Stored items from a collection
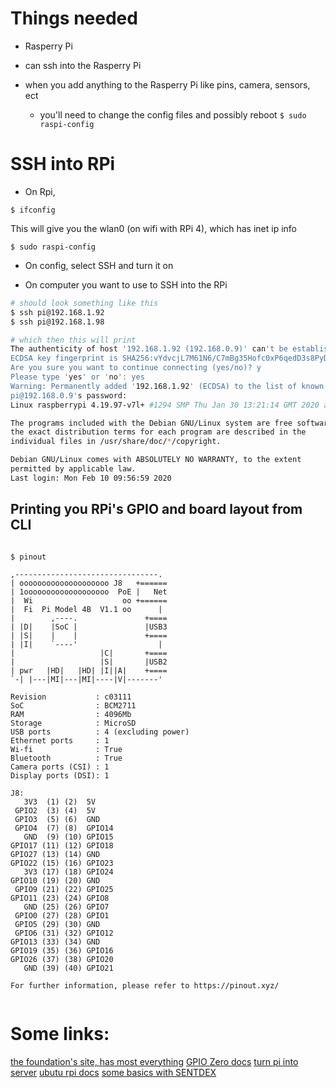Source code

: # Things needed

- Rasperry Pi

- can ssh into the Rasperry Pi
- when you add anything to the Rasperry Pi like pins, camera, sensors, ect
  - you'll need to change the config files and possibly reboot
    `$ sudo raspi-config`

# SSH into RPi

- On Rpi,

```
$ ifconfig
```
This will give you the wlan0 (on wifi with RPi 4), which has
inet ip info

```
$ sudo raspi-config

```

- On config, select SSH and turn it on

- On computer you want to use to SSH into the RPi

```bash
# should look something like this
$ ssh pi@192.168.1.92
$ ssh pi@192.168.1.98

# which then this will print
The authenticity of host '192.168.1.92 (192.168.0.9)' can't be established.
ECDSA key fingerprint is SHA256:vYdvcjL7M61N6/C7mBg35Hofc0xP6qedD3s8PyDYqfY.
Are you sure you want to continue connecting (yes/no)? y
Please type 'yes' or 'no': yes
Warning: Permanently added '192.168.1.92' (ECDSA) to the list of known hosts.
pi@192.168.0.9's password:
Linux raspberrypi 4.19.97-v7l+ #1294 SMP Thu Jan 30 13:21:14 GMT 2020 armv7l

The programs included with the Debian GNU/Linux system are free software;
the exact distribution terms for each program are described in the
individual files in /usr/share/doc/*/copyright.

Debian GNU/Linux comes with ABSOLUTELY NO WARRANTY, to the extent
permitted by applicable law.
Last login: Mon Feb 10 09:56:59 2020

```

## Printing you RPi's GPIO and board layout from CLI

```

$ pinout

,--------------------------------.
| oooooooooooooooooooo J8   +======
| 1ooooooooooooooooooo  PoE |   Net
|  Wi                    oo +======
|  Fi  Pi Model 4B  V1.1 oo      |
|        ,----.               +====
| |D|    |SoC |               |USB3
| |S|    |    |               +====
| |I|    `----'                  |
|                   |C|       +====
|                   |S|       |USB2
| pwr   |HD|   |HD| |I||A|    +====
`-| |---|MI|---|MI|----|V|-------'

Revision           : c03111
SoC                : BCM2711
RAM                : 4096Mb
Storage            : MicroSD
USB ports          : 4 (excluding power)
Ethernet ports     : 1
Wi-fi              : True
Bluetooth          : True
Camera ports (CSI) : 1
Display ports (DSI): 1

J8:
   3V3  (1) (2)  5V
 GPIO2  (3) (4)  5V
 GPIO3  (5) (6)  GND
 GPIO4  (7) (8)  GPIO14
   GND  (9) (10) GPIO15
GPIO17 (11) (12) GPIO18
GPIO27 (13) (14) GND
GPIO22 (15) (16) GPIO23
   3V3 (17) (18) GPIO24
GPIO10 (19) (20) GND
 GPIO9 (21) (22) GPIO25
GPIO11 (23) (24) GPIO8
   GND (25) (26) GPIO7
 GPIO0 (27) (28) GPIO1
 GPIO5 (29) (30) GND
 GPIO6 (31) (32) GPIO12
GPIO13 (33) (34) GND
GPIO19 (35) (36) GPIO16
GPIO26 (37) (38) GPIO20
   GND (39) (40) GPIO21

For further information, please refer to https://pinout.xyz/


```

# Some links:

[the foundation's site, has most everything](https://www.raspberrypi.org)
[GPIO Zero docs](https://gpiozero.readthedocs.io/en/stable/)
[turn pi into server](https://www.instructables.com/id/Turning-your-Raspberry-Pi-into-a-personal-web-serv/)
[ubutu rpi docs](https://ubuntu.com/download/raspberry-pi)
[some basics with SENTDEX](https://pythonprogramming.net/search/?q=raspberry)
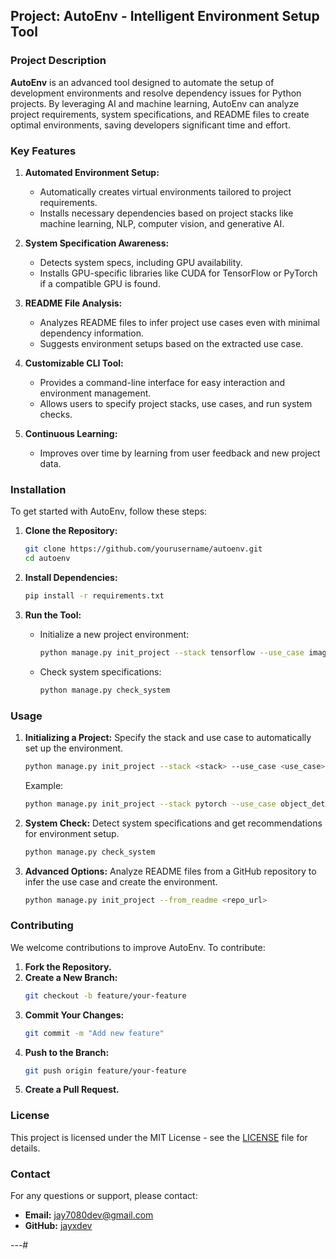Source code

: ## **Project: AutoEnv - Intelligent Environment Setup Tool**

### **Project Description**

**AutoEnv** is an advanced tool designed to automate the setup of development environments and resolve dependency issues for Python projects. By leveraging AI and machine learning, AutoEnv can analyze project requirements, system specifications, and README files to create optimal environments, saving developers significant time and effort. 

### **Key Features**

1. **Automated Environment Setup:**
   - Automatically creates virtual environments tailored to project requirements.
   - Installs necessary dependencies based on project stacks like machine learning, NLP, computer vision, and generative AI.

2. **System Specification Awareness:**
   - Detects system specs, including GPU availability.
   - Installs GPU-specific libraries like CUDA for TensorFlow or PyTorch if a compatible GPU is found.

3. **README File Analysis:**
   - Analyzes README files to infer project use cases even with minimal dependency information.
   - Suggests environment setups based on the extracted use case.

4. **Customizable CLI Tool:**
   - Provides a command-line interface for easy interaction and environment management.
   - Allows users to specify project stacks, use cases, and run system checks.

5. **Continuous Learning:**
   - Improves over time by learning from user feedback and new project data.

### **Installation**

To get started with AutoEnv, follow these steps:

1. **Clone the Repository:**
   ```bash
   git clone https://github.com/yourusername/autoenv.git
   cd autoenv
   ```

2. **Install Dependencies:**
   ```bash
   pip install -r requirements.txt
   ```

3. **Run the Tool:**
   - Initialize a new project environment:
     ```bash
     python manage.py init_project --stack tensorflow --use_case image_classification
     ```
   - Check system specifications:
     ```bash
     python manage.py check_system
     ```

### **Usage**

1. **Initializing a Project:**
   Specify the stack and use case to automatically set up the environment.
   ```bash
   python manage.py init_project --stack <stack> --use_case <use_case>
   ```
   Example:
   ```bash
   python manage.py init_project --stack pytorch --use_case object_detection
   ```

2. **System Check:**
   Detect system specifications and get recommendations for environment setup.
   ```bash
   python manage.py check_system
   ```

3. **Advanced Options:**
   Analyze README files from a GitHub repository to infer the use case and create the environment.
   ```bash
   python manage.py init_project --from_readme <repo_url>
   ```

### **Contributing**

We welcome contributions to improve AutoEnv. To contribute:

1. **Fork the Repository.**
2. **Create a New Branch:**
   ```bash
   git checkout -b feature/your-feature
   ```
3. **Commit Your Changes:**
   ```bash
   git commit -m "Add new feature"
   ```
4. **Push to the Branch:**
   ```bash
   git push origin feature/your-feature
   ```
5. **Create a Pull Request.**

### **License**

This project is licensed under the MIT License - see the [LICENSE](LICENSE) file for details.

### **Contact**

For any questions or support, please contact:

- **Email:** jay7080dev@gmail.com
- **GitHub:** [jayxdev](https://github.com/jayxdev)

---#
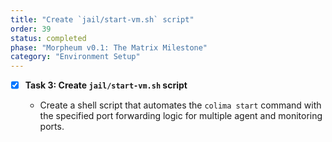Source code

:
 ```yaml
---
title: "Create `jail/start-vm.sh` script"
order: 39
status: completed
phase: "Morpheum v0.1: The Matrix Milestone"
category: "Environment Setup"
---
```


- [x] **Task 3: Create `jail/start-vm.sh` script**

  - Create a shell script that automates the `colima start` command with the
    specified port forwarding logic for multiple agent and monitoring ports.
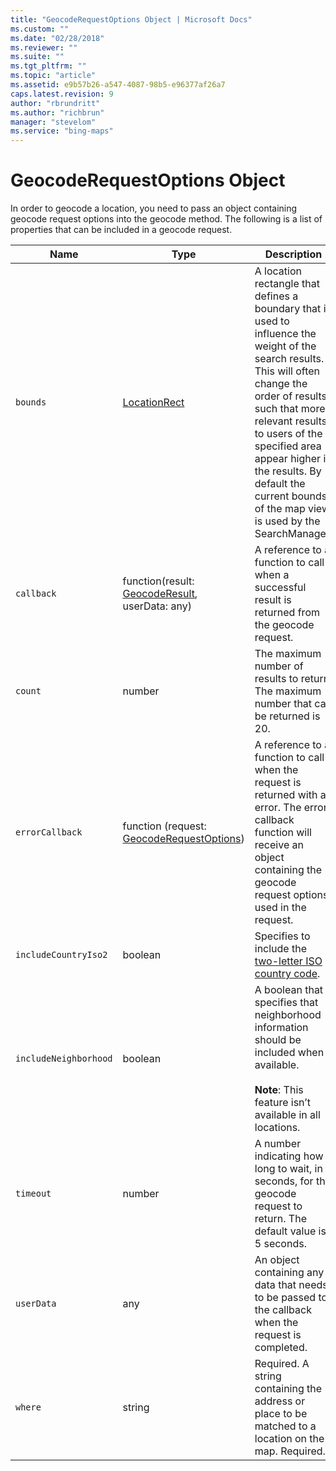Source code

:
 ```yaml
---
title: "GeocodeRequestOptions Object | Microsoft Docs"
ms.custom: ""
ms.date: "02/28/2018"
ms.reviewer: ""
ms.suite: ""
ms.tgt_pltfrm: ""
ms.topic: "article"
ms.assetid: e9b57b26-a547-4087-98b5-e96377af26a7
caps.latest.revision: 9
author: "rbrundritt"
ms.author: "richbrun"
manager: "stevelom"
ms.service: "bing-maps"
---
```


# GeocodeRequestOptions Object

In order to geocode a location, you need to pass an object containing geocode request options into the geocode method. The following is a list of properties that can be included in a geocode request.

Name                   | Type                                      | Description
---------------------- | ----------------------------------------- | -----------------------------------------------
`bounds`                 | [LocationRect](../../map-control-api/locationrect-class.md)                              |A location rectangle that defines a boundary that is used to influence the weight of the search results. This will often change the order of results such that more relevant results to users of the specified area appear higher in the results. By default the current bounds of the map view is used by the SearchManager.
`callback`               | function(result: [GeocodeResult](geocoderesult-object.md), userData: any)       | A reference to a function to call when a successful result is returned from the geocode request. 
`count`                  | number                                    | The maximum number of results to return. The maximum number that can be returned is 20.
`errorCallback`          | function (request: [GeocodeRequestOptions](geocoderequestoptions-object.md))                                 | A reference to a function to call when the request is returned with an error. The error callback function will receive an object containing the geocode request options used in the request.
`includeCountryIso2`     | boolean                                   | Specifies to include the [two-letter ISO country code](https://www.iso.org/iso/country_codes.htm).
`includeNeighborhood`    | boolean                                   | A boolean that specifies that neighborhood information should be included when available. <br/><br/>**Note**: This feature isn’t available in all locations.
`timeout`                | number                                    | A number indicating how long to wait, in seconds, for the geocode request to return. The default value is 5 seconds.
`userData`               | any                                       | An object containing any data that needs to be passed to the callback when the request is completed.
`where`                  | string                                    | Required. A string containing the address or place to be matched to a location on the map. Required.
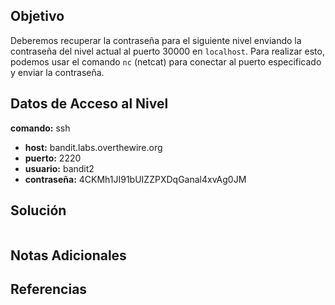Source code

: ## Objetivo
Deberemos recuperar la contraseña para el siguiente nivel enviando la contraseña del nivel actual al puerto 30000 en `localhost`. Para realizar esto, podemos usar el comando `nc` (netcat) para conectar al puerto especificado y enviar la contraseña.

## Datos de Acceso al Nivel
 **comando:** ssh
- **host:** bandit.labs.overthewire.org
- **puerto:** 2220
- **usuario:** bandit2
- **contraseña:** 4CKMh1JI91bUIZZPXDqGanal4xvAg0JM

## Solución
```bash

```

## Notas Adicionales


## Referencias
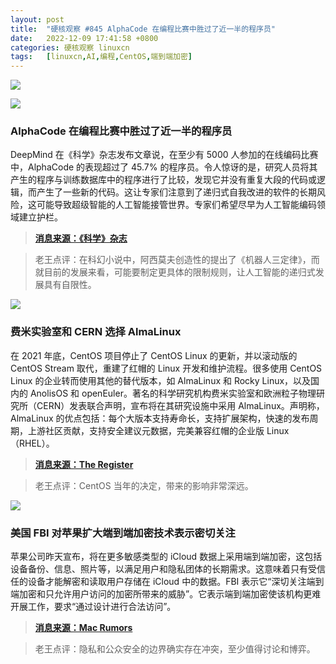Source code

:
 ```yaml
---
layout: post
title:	"硬核观察 #845 AlphaCode 在编程比赛中胜过了近一半的程序员"
date:	2022-12-09 17:41:58 +0800 
categories:	硬核观察 linuxcn 
tags:	[linuxcn,AI,编程,CentOS,端到端加密]
---
```



![](/Asserts/Images//attachment/album/202212/09/174053a7ua19k18za7h1uz.jpg)


![](/Asserts/Images//attachment/album/202212/09/174104sbf37623xwdd7842.jpg)


### AlphaCode 在编程比赛中胜过了近一半的程序员


DeepMind 在《科学》杂志发布文章说，在至少有 5000 人参加的在线编码比赛中，AlphaCode 的表现超过了 45.7% 的程序员。令人惊讶的是，研究人员将其产生的程序与训练数据库中的程序进行了比较，发现它并没有重复大段的代码或逻辑，而产生了一些新的代码。这让专家们注意到了递归式自我改进的软件的长期风险，这可能导致超级智能的人工智能接管世界。专家们希望尽早为人工智能编码领域建立护栏。



> 
> **[消息来源：《科学》杂志](https://www.science.org/content/article/ai-learns-write-computer-code-stunning-advance)**
> 
> 
> 



> 
> 老王点评：在科幻小说中，阿西莫夫创造性的提出了《机器人三定律》，而就目前的发展来看，可能要制定更具体的限制规则，让人工智能的递归式发展具有自限性。
> 
> 
> 


![](/Asserts/Images//attachment/album/202212/09/174124jlki4ievliudovko.jpg)


### 费米实验室和 CERN 选择 AlmaLinux


在 2021 年底，CentOS 项目停止了 CentOS Linux 的更新，并以滚动版的 CentOS Stream 取代，重建了红帽的 Linux 开发和维护流程。很多使用 CentOS Linux 的企业转而使用其他的替代版本，如 AlmaLinux 和 Rocky Linux，以及国内的 AnolisOS 和 openEuler。著名的科学研究机构费米实验室和欧洲粒子物理研究所（CERN）发表联合声明，宣布将在其研究设施中采用 AlmaLinux。声明称，AlmaLinux 的优点包括：每个大版本支持寿命长，支持扩展架构，快速的发布周期，上游社区贡献，支持安全建议元数据，完美兼容红帽的企业版 Linux（RHEL）。



> 
> **[消息来源：The Register](https://www.theregister.com/2022/12/08/cern_fermilab_almalinux/)**
> 
> 
> 



> 
> 老王点评：CentOS 当年的决定，带来的影响非常深远。
> 
> 
> 


![](/Asserts/Images//attachment/album/202212/09/174137vktftkee00m0bb30.jpg)


### 美国 FBI 对苹果扩大端到端加密技术表示密切关注


苹果公司昨天宣布，将在更多敏感类型的 iCloud 数据上采用端到端加密，这包括设备备份、信息、照片等，以满足用户和隐私团体的长期需求。这意味着只有受信任的设备才能解密和读取用户存储在 iCloud 中的数据。FBI 表示它“深切关注端到端加密和只允许用户访问的加密所带来的威胁”。它表示端到端加密使该机构更难开展工作，要求“通过设计进行合法访问”。



> 
> **[消息来源：Mac Rumors](https://www.macrumors.com/2022/12/08/fbi-privacy-groups-icloud-encryption/)**
> 
> 
> 



> 
> 老王点评：隐私和公众安全的边界确实存在冲突，至少值得讨论和博弈。
> 
> 
>

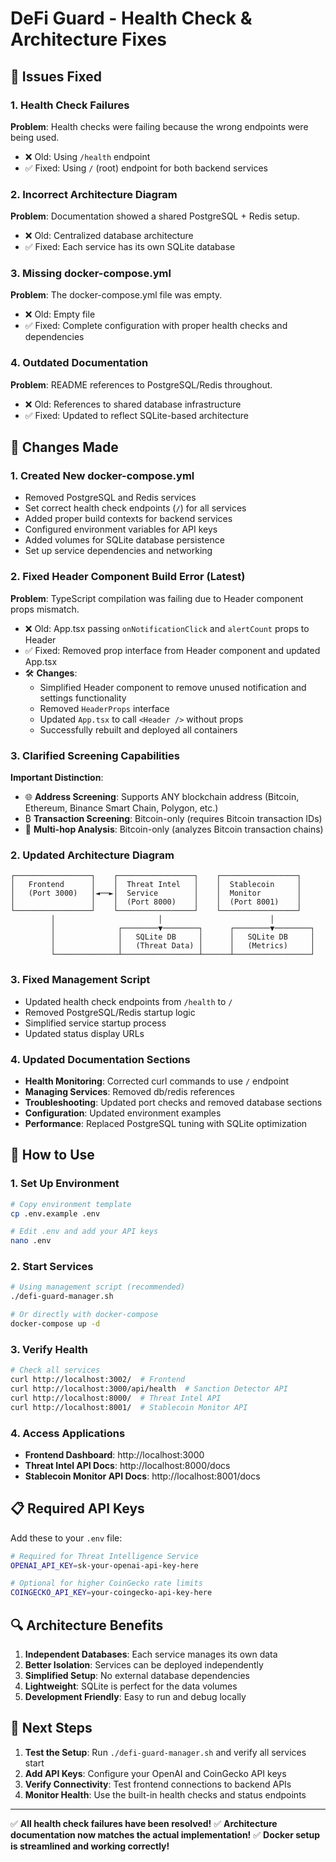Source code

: # DeFi Guard - Health Check & Architecture Fixes

## 🎯 Issues Fixed

### 1. Health Check Failures
**Problem**: Health checks were failing because the wrong endpoints were being used.
- ❌ Old: Using `/health` endpoint
- ✅ Fixed: Using `/` (root) endpoint for both backend services

### 2. Incorrect Architecture Diagram
**Problem**: Documentation showed a shared PostgreSQL + Redis setup.
- ❌ Old: Centralized database architecture
- ✅ Fixed: Each service has its own SQLite database

### 3. Missing docker-compose.yml
**Problem**: The docker-compose.yml file was empty.
- ❌ Old: Empty file
- ✅ Fixed: Complete configuration with proper health checks and dependencies

### 4. Outdated Documentation
**Problem**: README references to PostgreSQL/Redis throughout.
- ❌ Old: References to shared database infrastructure
- ✅ Fixed: Updated to reflect SQLite-based architecture

## 🔧 Changes Made

### 1. Created New docker-compose.yml
- Removed PostgreSQL and Redis services
- Set correct health check endpoints (`/`) for all services
- Added proper build contexts for backend services
- Configured environment variables for API keys
- Added volumes for SQLite database persistence
- Set up service dependencies and networking

### 2. Fixed Header Component Build Error (Latest)
**Problem**: TypeScript compilation was failing due to Header component props mismatch.
- ❌ Old: App.tsx passing `onNotificationClick` and `alertCount` props to Header
- ✅ Fixed: Removed prop interface from Header component and updated App.tsx
- 🛠️ **Changes**:
  - Simplified Header component to remove unused notification and settings functionality
  - Removed `HeaderProps` interface
  - Updated `App.tsx` to call `<Header />` without props
  - Successfully rebuilt and deployed all containers

### 3. Clarified Screening Capabilities
**Important Distinction**:
- 🌐 **Address Screening**: Supports ANY blockchain address (Bitcoin, Ethereum, Binance Smart Chain, Polygon, etc.)
- ₿ **Transaction Screening**: Bitcoin-only (requires Bitcoin transaction IDs)
- 🔗 **Multi-hop Analysis**: Bitcoin-only (analyzes Bitcoin transaction chains)

### 2. Updated Architecture Diagram
```
┌─────────────────┐    ┌─────────────────┐    ┌─────────────────┐
│   Frontend      │    │  Threat Intel   │    │  Stablecoin     │
│   (Port 3000)   │◄──►│  Service        │    │  Monitor        │
│                 │    │  (Port 8000)    │    │  (Port 8001)    │
└─────────────────┘    └─────────────────┘    └─────────────────┘
         │                       │                        │
         │              ┌────────▼────────┐      ┌────────▼────────┐
         │              │   SQLite DB     │      │   SQLite DB     │
         │              │   (Threat Data) │      │   (Metrics)     │
         └──────────────┴─────────────────┴──────┴─────────────────┘
```

### 3. Fixed Management Script
- Updated health check endpoints from `/health` to `/`
- Removed PostgreSQL/Redis startup logic
- Simplified service startup process
- Updated status display URLs

### 4. Updated Documentation Sections
- **Health Monitoring**: Corrected curl commands to use `/` endpoint
- **Managing Services**: Removed db/redis references
- **Troubleshooting**: Updated port checks and removed database sections
- **Configuration**: Updated environment examples
- **Performance**: Replaced PostgreSQL tuning with SQLite optimization

## 🚀 How to Use

### 1. Set Up Environment
```bash
# Copy environment template
cp .env.example .env

# Edit .env and add your API keys
nano .env
```

### 2. Start Services
```bash
# Using management script (recommended)
./defi-guard-manager.sh

# Or directly with docker-compose
docker-compose up -d
```

### 3. Verify Health
```bash
# Check all services
curl http://localhost:3002/  # Frontend
curl http://localhost:3000/api/health  # Sanction Detector API
curl http://localhost:8000/  # Threat Intel API
curl http://localhost:8001/  # Stablecoin Monitor API
```

### 4. Access Applications
- **Frontend Dashboard**: http://localhost:3000
- **Threat Intel API Docs**: http://localhost:8000/docs
- **Stablecoin Monitor API Docs**: http://localhost:8001/docs

## 📋 Required API Keys

Add these to your `.env` file:

```bash
# Required for Threat Intelligence Service
OPENAI_API_KEY=sk-your-openai-api-key-here

# Optional for higher CoinGecko rate limits
COINGECKO_API_KEY=your-coingecko-api-key-here
```

## 🔍 Architecture Benefits

1. **Independent Databases**: Each service manages its own data
2. **Better Isolation**: Services can be deployed independently
3. **Simplified Setup**: No external database dependencies
4. **Lightweight**: SQLite is perfect for the data volumes
5. **Development Friendly**: Easy to run and debug locally

## 🎯 Next Steps

1. **Test the Setup**: Run `./defi-guard-manager.sh` and verify all services start
2. **Add API Keys**: Configure your OpenAI and CoinGecko API keys
3. **Verify Connectivity**: Test frontend connections to backend APIs
4. **Monitor Health**: Use the built-in health checks and status endpoints

---

✅ **All health check failures have been resolved!**
✅ **Architecture documentation now matches the actual implementation!**
✅ **Docker setup is streamlined and working correctly!**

__PROBLEM TO SOLVE__
Wherever the line holding "4. **Lightweight**: SQLite" falls in the entries above, copy exactly from it through the line holding "the actual implementation!**", inclusive, and add nothing.

__OUTPUT FOR THIS EXERCISE__
4. **Lightweight**: SQLite is perfect for the data volumes
5. **Development Friendly**: Easy to run and debug locally

## 🎯 Next Steps

1. **Test the Setup**: Run `./defi-guard-manager.sh` and verify all services start
2. **Add API Keys**: Configure your OpenAI and CoinGecko API keys
3. **Verify Connectivity**: Test frontend connections to backend APIs
4. **Monitor Health**: Use the built-in health checks and status endpoints

---

✅ **All health check failures have been resolved!**
✅ **Architecture documentation now matches the actual implementation!**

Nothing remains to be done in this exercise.